## ACTIVITY
Copy the lines word for word. Begin at the line that contains "Or use this" and end with the final line of the data.

(Entries taken from a collection)
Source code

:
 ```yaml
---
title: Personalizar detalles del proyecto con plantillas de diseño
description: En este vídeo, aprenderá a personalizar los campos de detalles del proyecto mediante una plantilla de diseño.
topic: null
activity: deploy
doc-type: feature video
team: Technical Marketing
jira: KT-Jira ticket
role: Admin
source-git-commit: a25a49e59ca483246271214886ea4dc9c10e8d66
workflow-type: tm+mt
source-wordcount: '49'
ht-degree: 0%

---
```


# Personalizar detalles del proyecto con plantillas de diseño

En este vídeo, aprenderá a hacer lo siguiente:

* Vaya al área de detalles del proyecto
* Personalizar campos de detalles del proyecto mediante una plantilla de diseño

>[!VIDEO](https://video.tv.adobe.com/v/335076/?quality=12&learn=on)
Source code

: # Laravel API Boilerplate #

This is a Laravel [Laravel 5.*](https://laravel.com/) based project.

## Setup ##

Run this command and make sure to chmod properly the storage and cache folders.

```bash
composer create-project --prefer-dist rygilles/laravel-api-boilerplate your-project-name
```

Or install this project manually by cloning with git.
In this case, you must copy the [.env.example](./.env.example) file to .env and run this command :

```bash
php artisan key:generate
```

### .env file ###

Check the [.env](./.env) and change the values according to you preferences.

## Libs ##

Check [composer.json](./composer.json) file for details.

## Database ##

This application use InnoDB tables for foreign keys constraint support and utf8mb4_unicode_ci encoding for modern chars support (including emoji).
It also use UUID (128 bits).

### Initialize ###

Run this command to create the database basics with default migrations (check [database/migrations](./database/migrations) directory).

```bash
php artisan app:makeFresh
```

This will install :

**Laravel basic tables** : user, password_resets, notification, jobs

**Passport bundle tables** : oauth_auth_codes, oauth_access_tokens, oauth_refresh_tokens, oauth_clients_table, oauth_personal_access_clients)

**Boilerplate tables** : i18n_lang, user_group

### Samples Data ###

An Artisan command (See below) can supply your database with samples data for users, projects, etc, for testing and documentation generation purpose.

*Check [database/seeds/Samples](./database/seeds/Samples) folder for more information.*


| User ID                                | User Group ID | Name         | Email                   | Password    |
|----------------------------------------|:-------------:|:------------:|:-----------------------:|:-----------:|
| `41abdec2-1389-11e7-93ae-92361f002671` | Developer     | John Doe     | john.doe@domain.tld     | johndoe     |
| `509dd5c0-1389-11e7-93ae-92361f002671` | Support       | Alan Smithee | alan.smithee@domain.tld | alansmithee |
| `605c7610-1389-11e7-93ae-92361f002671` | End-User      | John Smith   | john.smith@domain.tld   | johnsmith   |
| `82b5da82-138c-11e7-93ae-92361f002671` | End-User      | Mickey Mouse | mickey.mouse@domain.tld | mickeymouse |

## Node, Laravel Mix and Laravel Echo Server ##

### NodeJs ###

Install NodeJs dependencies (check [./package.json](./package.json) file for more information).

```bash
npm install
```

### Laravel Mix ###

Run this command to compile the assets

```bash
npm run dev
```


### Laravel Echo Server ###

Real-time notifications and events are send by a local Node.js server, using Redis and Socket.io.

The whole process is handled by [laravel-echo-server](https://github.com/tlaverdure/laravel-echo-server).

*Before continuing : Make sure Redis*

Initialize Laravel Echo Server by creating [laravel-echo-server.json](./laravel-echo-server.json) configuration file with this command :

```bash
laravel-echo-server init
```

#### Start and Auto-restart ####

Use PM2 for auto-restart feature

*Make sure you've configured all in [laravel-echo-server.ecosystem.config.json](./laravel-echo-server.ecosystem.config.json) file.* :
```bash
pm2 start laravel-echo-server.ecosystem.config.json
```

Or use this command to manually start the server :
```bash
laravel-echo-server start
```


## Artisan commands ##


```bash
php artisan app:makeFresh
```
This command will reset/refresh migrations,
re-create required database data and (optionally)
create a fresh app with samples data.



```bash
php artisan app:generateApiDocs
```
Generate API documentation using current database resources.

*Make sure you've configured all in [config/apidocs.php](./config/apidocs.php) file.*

## COMPLETED TASK
Or use this command to manually start the server :
```bash
laravel-echo-server start
```


## Artisan commands ##


```bash
php artisan app:makeFresh
```
This command will reset/refresh migrations,
re-create required database data and (optionally)
create a fresh app with samples data.



```bash
php artisan app:generateApiDocs
```
Generate API documentation using current database resources.

*Make sure you've configured all in [config/apidocs.php](./config/apidocs.php) file.*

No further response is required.